| Your task |
Produce as output only the lines below starting at the line with "A Tech Blog" and continuing through the line with "The lab adviser", each one exactly as written.

| Records supplied |
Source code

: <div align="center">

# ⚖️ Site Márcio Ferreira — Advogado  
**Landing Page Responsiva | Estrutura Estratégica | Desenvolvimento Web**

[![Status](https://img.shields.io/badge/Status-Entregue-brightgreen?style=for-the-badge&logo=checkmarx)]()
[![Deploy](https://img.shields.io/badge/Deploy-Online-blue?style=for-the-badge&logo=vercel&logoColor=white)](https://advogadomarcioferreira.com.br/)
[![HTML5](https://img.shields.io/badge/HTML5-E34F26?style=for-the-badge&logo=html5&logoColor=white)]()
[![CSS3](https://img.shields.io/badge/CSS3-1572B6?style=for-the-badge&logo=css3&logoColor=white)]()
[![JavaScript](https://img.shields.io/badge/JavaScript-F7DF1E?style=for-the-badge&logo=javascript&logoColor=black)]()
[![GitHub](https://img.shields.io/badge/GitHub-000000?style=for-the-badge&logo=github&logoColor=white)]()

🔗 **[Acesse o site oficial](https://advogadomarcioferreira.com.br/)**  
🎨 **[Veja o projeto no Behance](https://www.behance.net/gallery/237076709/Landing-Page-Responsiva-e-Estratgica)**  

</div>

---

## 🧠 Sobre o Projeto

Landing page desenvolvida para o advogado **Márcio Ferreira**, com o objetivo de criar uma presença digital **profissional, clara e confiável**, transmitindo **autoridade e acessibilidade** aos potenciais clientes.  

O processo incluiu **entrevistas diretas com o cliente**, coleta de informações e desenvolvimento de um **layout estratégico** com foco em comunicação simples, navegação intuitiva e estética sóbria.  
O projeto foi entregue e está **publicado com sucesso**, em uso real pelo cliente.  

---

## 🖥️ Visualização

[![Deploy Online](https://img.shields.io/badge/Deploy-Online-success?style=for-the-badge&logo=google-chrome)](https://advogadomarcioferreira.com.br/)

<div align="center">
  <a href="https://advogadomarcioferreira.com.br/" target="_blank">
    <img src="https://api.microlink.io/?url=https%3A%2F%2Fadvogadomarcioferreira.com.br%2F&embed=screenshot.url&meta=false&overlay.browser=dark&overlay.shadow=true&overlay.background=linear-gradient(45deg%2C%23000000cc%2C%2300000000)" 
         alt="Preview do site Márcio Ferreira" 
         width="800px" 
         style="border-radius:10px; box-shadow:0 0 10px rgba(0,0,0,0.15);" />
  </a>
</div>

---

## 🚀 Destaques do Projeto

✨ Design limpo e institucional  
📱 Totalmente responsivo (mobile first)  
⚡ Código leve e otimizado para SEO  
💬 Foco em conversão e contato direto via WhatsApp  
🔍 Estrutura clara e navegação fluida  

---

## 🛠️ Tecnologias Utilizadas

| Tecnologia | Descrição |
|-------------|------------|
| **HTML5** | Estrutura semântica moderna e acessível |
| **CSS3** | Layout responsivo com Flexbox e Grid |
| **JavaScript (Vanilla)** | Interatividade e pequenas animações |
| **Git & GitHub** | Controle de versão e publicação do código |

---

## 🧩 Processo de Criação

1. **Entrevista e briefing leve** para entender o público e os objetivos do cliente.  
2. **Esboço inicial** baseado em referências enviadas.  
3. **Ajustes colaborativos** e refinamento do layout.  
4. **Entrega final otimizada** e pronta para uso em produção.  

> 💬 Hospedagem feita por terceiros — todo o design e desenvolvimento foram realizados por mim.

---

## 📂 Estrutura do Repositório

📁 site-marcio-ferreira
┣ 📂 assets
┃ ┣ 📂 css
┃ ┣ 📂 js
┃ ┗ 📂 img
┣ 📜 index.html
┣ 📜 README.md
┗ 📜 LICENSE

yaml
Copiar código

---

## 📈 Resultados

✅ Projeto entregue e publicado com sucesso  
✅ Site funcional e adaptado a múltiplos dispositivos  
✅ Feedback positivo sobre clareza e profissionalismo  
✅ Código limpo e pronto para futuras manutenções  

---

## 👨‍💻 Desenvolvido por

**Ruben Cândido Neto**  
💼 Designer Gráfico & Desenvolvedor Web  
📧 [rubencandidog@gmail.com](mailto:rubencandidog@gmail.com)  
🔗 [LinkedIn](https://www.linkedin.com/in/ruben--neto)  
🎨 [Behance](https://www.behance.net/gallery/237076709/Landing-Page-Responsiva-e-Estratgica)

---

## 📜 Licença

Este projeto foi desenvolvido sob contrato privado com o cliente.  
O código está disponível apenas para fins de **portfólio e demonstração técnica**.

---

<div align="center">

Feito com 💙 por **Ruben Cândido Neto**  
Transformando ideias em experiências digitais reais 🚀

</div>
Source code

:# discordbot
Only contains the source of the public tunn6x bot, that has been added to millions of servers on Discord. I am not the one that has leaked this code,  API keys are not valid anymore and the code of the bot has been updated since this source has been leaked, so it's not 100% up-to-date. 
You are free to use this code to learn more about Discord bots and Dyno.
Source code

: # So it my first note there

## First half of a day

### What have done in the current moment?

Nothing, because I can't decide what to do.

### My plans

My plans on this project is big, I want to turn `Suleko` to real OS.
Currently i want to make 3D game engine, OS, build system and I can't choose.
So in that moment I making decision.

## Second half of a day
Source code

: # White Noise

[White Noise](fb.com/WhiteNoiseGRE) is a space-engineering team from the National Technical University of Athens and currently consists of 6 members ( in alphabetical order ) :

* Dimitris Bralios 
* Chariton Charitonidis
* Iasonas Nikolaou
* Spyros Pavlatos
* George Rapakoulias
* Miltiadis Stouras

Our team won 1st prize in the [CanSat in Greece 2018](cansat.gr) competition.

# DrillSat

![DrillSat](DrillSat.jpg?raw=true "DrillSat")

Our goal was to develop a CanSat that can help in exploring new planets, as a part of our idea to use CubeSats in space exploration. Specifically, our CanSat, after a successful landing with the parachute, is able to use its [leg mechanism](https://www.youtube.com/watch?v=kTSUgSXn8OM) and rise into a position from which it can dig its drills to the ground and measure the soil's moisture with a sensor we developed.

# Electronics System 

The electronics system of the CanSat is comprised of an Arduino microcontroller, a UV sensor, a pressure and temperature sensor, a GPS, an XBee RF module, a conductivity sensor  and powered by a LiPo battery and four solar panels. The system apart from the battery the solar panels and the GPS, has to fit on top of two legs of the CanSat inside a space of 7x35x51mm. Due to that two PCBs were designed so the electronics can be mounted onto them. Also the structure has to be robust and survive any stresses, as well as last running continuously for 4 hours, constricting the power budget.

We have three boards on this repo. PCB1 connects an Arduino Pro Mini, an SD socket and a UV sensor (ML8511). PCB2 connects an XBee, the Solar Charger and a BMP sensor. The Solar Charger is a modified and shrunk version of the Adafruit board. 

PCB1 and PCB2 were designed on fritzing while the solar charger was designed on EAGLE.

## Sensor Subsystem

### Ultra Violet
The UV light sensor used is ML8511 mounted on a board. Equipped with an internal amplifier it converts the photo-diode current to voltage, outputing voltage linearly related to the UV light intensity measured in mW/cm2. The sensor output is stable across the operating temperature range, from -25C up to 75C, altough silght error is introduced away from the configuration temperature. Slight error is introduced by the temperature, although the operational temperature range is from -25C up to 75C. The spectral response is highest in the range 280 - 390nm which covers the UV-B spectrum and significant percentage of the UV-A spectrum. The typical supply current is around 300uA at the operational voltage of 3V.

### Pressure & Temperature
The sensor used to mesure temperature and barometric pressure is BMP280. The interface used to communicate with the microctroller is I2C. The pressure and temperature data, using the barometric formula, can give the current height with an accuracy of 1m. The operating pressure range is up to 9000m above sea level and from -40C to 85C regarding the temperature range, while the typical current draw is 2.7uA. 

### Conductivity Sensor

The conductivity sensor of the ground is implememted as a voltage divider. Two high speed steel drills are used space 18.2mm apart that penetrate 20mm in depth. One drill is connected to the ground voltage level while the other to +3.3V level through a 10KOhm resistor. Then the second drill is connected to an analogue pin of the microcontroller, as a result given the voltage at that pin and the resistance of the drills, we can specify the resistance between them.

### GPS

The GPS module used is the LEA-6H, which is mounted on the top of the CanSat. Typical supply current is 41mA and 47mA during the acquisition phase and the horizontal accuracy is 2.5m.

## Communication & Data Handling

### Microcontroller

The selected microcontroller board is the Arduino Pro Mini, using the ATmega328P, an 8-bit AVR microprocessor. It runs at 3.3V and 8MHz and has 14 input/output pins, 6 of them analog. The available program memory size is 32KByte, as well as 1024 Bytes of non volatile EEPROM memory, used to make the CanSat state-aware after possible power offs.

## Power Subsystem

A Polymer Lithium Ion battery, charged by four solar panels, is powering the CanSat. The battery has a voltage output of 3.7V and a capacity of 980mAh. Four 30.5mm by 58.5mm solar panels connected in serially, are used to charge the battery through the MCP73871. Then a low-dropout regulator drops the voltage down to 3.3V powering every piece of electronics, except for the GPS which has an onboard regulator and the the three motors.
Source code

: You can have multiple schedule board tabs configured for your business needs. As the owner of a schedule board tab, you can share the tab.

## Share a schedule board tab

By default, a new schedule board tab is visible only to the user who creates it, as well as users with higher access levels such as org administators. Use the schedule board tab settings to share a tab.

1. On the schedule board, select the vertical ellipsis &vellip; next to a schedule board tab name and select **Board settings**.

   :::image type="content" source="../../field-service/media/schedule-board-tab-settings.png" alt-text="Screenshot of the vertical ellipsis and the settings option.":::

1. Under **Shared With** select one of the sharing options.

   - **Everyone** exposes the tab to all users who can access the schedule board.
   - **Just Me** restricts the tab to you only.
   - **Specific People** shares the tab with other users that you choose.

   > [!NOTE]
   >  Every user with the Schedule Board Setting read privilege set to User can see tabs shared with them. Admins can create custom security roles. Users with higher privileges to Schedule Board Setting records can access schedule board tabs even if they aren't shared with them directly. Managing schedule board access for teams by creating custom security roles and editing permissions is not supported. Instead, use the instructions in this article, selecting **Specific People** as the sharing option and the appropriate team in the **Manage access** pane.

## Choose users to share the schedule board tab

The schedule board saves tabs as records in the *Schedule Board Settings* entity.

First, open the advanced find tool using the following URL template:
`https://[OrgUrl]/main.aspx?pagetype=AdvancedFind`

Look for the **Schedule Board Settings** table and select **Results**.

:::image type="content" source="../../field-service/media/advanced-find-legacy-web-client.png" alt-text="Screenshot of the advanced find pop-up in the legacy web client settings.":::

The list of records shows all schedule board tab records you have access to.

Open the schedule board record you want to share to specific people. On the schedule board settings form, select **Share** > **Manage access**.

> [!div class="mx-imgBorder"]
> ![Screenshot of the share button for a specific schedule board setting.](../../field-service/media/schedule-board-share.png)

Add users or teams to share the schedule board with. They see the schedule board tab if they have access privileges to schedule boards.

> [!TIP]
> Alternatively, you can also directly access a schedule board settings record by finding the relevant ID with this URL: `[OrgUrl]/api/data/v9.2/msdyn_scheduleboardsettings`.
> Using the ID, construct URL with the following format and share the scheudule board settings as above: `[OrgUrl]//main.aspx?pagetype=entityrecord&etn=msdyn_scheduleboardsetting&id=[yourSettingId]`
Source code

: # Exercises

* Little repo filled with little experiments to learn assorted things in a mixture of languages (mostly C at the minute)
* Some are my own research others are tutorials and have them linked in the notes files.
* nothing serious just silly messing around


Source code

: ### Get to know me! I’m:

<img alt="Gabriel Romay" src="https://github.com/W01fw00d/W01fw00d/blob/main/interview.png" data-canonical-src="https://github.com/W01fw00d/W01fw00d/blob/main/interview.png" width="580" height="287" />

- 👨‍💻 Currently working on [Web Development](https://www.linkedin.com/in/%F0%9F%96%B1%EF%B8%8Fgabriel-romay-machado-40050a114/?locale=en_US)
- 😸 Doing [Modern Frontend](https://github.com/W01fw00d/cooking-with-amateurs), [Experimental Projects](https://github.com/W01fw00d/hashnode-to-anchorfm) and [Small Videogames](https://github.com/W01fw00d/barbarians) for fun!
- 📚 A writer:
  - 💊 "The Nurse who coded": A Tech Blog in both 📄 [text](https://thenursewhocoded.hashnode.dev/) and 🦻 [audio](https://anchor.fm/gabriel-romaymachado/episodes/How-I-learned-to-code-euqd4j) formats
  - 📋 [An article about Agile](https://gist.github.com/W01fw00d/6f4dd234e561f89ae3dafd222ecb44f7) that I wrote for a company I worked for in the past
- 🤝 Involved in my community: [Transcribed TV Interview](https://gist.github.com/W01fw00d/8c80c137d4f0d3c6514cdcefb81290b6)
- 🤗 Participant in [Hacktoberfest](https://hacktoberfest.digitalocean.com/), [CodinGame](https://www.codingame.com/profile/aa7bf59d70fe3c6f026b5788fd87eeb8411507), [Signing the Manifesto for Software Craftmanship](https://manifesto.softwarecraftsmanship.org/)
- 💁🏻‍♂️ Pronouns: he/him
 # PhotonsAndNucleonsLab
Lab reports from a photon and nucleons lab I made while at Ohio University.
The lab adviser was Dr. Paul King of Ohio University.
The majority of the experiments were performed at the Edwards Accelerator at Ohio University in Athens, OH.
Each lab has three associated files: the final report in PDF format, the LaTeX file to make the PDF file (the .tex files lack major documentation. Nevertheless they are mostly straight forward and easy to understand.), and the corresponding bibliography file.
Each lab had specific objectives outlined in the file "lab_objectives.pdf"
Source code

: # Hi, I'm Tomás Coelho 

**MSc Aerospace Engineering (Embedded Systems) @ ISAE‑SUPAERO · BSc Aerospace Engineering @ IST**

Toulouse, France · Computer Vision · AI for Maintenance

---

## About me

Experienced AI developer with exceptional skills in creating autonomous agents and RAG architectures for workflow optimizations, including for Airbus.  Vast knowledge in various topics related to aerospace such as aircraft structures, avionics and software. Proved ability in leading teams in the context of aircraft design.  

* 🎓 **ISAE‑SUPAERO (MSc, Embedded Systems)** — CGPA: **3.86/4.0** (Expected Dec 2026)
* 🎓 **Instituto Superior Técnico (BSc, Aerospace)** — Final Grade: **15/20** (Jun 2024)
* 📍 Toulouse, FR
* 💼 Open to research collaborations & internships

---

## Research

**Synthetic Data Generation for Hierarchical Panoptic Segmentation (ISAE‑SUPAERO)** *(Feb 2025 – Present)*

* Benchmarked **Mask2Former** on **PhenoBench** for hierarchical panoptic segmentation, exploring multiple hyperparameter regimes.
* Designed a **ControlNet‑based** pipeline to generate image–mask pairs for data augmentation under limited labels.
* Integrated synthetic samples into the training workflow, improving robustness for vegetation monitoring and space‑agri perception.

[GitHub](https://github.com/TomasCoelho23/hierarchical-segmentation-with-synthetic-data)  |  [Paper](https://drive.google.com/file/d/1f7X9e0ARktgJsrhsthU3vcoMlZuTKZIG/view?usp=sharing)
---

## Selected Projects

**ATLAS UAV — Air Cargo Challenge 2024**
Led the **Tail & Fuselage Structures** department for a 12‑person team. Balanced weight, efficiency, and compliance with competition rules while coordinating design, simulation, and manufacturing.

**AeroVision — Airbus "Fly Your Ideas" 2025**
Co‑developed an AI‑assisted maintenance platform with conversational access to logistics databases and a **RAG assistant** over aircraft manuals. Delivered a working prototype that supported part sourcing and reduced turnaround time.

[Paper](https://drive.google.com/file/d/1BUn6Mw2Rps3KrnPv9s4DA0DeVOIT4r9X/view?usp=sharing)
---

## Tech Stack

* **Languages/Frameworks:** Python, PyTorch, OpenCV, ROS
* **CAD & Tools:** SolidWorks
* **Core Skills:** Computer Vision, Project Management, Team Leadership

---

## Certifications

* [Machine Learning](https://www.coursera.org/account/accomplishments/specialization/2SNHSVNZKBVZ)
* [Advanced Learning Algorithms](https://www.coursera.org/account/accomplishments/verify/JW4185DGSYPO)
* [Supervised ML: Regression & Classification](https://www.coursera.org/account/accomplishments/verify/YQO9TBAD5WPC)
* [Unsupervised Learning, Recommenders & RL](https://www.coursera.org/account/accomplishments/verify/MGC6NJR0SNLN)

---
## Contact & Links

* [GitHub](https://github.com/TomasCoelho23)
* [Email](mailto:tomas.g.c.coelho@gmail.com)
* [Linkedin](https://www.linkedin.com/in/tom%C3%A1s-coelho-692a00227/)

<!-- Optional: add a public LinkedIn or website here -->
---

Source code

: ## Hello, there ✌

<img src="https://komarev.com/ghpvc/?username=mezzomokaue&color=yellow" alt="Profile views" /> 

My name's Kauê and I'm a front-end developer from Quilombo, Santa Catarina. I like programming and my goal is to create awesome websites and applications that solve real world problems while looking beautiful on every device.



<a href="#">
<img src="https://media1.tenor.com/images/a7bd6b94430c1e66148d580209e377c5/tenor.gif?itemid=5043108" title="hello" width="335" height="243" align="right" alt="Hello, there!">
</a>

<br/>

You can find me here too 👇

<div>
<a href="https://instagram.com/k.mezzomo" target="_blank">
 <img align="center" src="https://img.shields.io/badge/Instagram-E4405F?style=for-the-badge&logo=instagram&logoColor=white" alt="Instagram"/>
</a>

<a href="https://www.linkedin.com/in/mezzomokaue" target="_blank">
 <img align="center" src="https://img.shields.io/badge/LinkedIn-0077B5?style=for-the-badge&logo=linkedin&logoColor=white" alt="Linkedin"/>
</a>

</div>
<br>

| Solution to the exercise |
  - 💊 "The Nurse who coded": A Tech Blog in both 📄 [text](https://thenursewhocoded.hashnode.dev/) and 🦻 [audio](https://anchor.fm/gabriel-romaymachado/episodes/How-I-learned-to-code-euqd4j) formats
  - 📋 [An article about Agile](https://gist.github.com/W01fw00d/6f4dd234e561f89ae3dafd222ecb44f7) that I wrote for a company I worked for in the past
- 🤝 Involved in my community: [Transcribed TV Interview](https://gist.github.com/W01fw00d/8c80c137d4f0d3c6514cdcefb81290b6)
- 🤗 Participant in [Hacktoberfest](https://hacktoberfest.digitalocean.com/), [CodinGame](https://www.codingame.com/profile/aa7bf59d70fe3c6f026b5788fd87eeb8411507), [Signing the Manifesto for Software Craftmanship](https://manifesto.softwarecraftsmanship.org/)
- 💁🏻‍♂️ Pronouns: he/him
 # PhotonsAndNucleonsLab
Lab reports from a photon and nucleons lab I made while at Ohio University.
The lab adviser was Dr. Paul King of Ohio University.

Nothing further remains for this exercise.